* Supplied records
[Start of section]

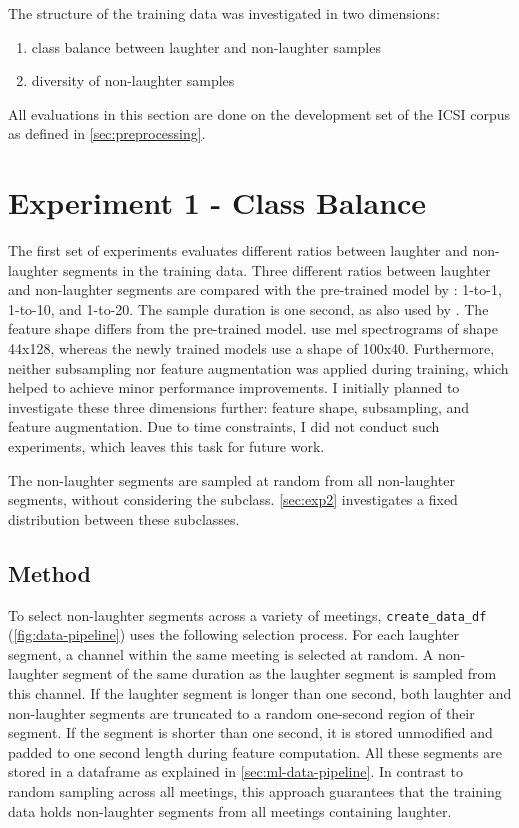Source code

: \documentclass[bsc,frontabs,parskip,deptreport]{infthesis}
\begin{document}
The structure of the training data was investigated in two dimensions: 
\begin{enumerate}
    \item class balance between laughter and non-laughter samples
    \item diversity of non-laughter samples 
\end{enumerate}

All evaluations in this section are done on the development set of the ICSI corpus as defined in \autoref{sec:preprocessing}.

\section{Experiment 1 - Class Balance} \label{sec:exp-1}
The first set of experiments evaluates different ratios between laughter and non-laughter segments in the training data.
Three different ratios between laughter and non-laughter segments are compared with the pre-trained model by \citet{gillick2021robust}: 1-to-1, 1-to-10, and 1-to-20.
The sample duration is one second, as also used by \citet{gillick2021robust}. The feature shape differs from the pre-trained model. \citet{gillick2021robust} use mel spectrograms of shape 44x128, whereas the newly trained models use a shape of 100x40.
Furthermore, neither subsampling nor feature augmentation was applied during training, which helped \citet{gillick2021robust} to achieve minor performance improvements.
I initially planned to investigate these three dimensions further: feature shape, subsampling, and feature augmentation. 
Due to time constraints, I did not conduct such experiments, which leaves this task for future work. 

The non-laughter segments are sampled at random from all non-laughter segments, without considering the subclass. 
\autoref{sec:exp2} investigates a fixed distribution between these subclasses. 


\subsection{Method}
To select non-laughter segments across a variety of meetings, \verb|create_data_df| (\autoref{fig:data-pipeline}) uses the following selection process.
For each laughter segment, a channel within the same meeting is selected at random.
A non-laughter segment of the same duration as the laughter segment is sampled from this channel.
If the laughter segment is longer than one second, both laughter and non-laughter segments are truncated to a random one-second region of their segment. 
If the segment is shorter than one second, it is stored unmodified and padded to one second length during feature computation.
All these segments are stored in a dataframe as explained in \autoref{sec:ml-data-pipeline}.
In contrast to random sampling across all meetings, this approach guarantees that the training data holds non-laughter segments from all meetings containing laughter. 
\end{document}
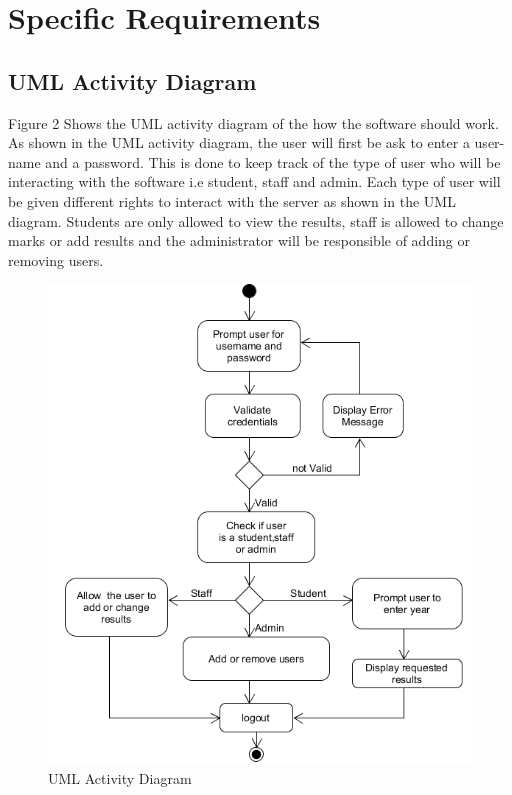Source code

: \documentclass[10pt,onecolumn]{lab}
\begin{document}
\section{Specific Requirements}

\subsection{UML Activity Diagram}

Figure 2 Shows the UML activity diagram of the how the software should work. As shown in the UML activity diagram, the user will first be ask to enter a user-name and a password. This is done to keep track of the type of user who will be interacting with the software i.e student, staff and admin. Each type of user will be given different rights to interact with the server as shown in the UML diagram. Students are only allowed to view the results, staff is allowed to change marks or add results and the administrator will be responsible of adding or removing users.   

\begin{center}
\begin{figure}[h]
\centering
\includegraphics[trim={0cm 0 0 0},clip]{UML-Activity}
\caption{UML Activity Diagram}
\end{figure}
\end{center}
\end{document}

[End of section]

* Try it
Give back the material above exactly, but without its images.

* Response for this exercise
Source code

: \documentclass[bsc,frontabs,parskip,deptreport]{infthesis}
\begin{document}
The structure of the training data was investigated in two dimensions: 
\begin{enumerate}
    \item class balance between laughter and non-laughter samples
    \item diversity of non-laughter samples 
\end{enumerate}

All evaluations in this section are done on the development set of the ICSI corpus as defined in \autoref{sec:preprocessing}.

\section{Experiment 1 - Class Balance} \label{sec:exp-1}
The first set of experiments evaluates different ratios between laughter and non-laughter segments in the training data.
Three different ratios between laughter and non-laughter segments are compared with the pre-trained model by \citet{gillick2021robust}: 1-to-1, 1-to-10, and 1-to-20.
The sample duration is one second, as also used by \citet{gillick2021robust}. The feature shape differs from the pre-trained model. \citet{gillick2021robust} use mel spectrograms of shape 44x128, whereas the newly trained models use a shape of 100x40.
Furthermore, neither subsampling nor feature augmentation was applied during training, which helped \citet{gillick2021robust} to achieve minor performance improvements.
I initially planned to investigate these three dimensions further: feature shape, subsampling, and feature augmentation. 
Due to time constraints, I did not conduct such experiments, which leaves this task for future work. 

The non-laughter segments are sampled at random from all non-laughter segments, without considering the subclass. 
\autoref{sec:exp2} investigates a fixed distribution between these subclasses. 


\subsection{Method}
To select non-laughter segments across a variety of meetings, \verb|create_data_df| (\autoref{fig:data-pipeline}) uses the following selection process.
For each laughter segment, a channel within the same meeting is selected at random.
A non-laughter segment of the same duration as the laughter segment is sampled from this channel.
If the laughter segment is longer than one second, both laughter and non-laughter segments are truncated to a random one-second region of their segment. 
If the segment is shorter than one second, it is stored unmodified and padded to one second length during feature computation.
All these segments are stored in a dataframe as explained in \autoref{sec:ml-data-pipeline}.
In contrast to random sampling across all meetings, this approach guarantees that the training data holds non-laughter segments from all meetings containing laughter. 
\end{document}
Source code

: \documentclass[10pt,onecolumn]{lab}
\begin{document}
\section{Specific Requirements}

\subsection{UML Activity Diagram}

Figure 2 Shows the UML activity diagram of the how the software should work. As shown in the UML activity diagram, the user will first be ask to enter a user-name and a password. This is done to keep track of the type of user who will be interacting with the software i.e student, staff and admin. Each type of user will be given different rights to interact with the server as shown in the UML diagram. Students are only allowed to view the results, staff is allowed to change marks or add results and the administrator will be responsible of adding or removing users.   

\begin{center}
\begin{figure}[h]
\centering
\includegraphics[trim={0cm 0 0 0},clip]{UML-Activity}
\caption{UML Activity Diagram}
\end{figure}
\end{center}
\end{document}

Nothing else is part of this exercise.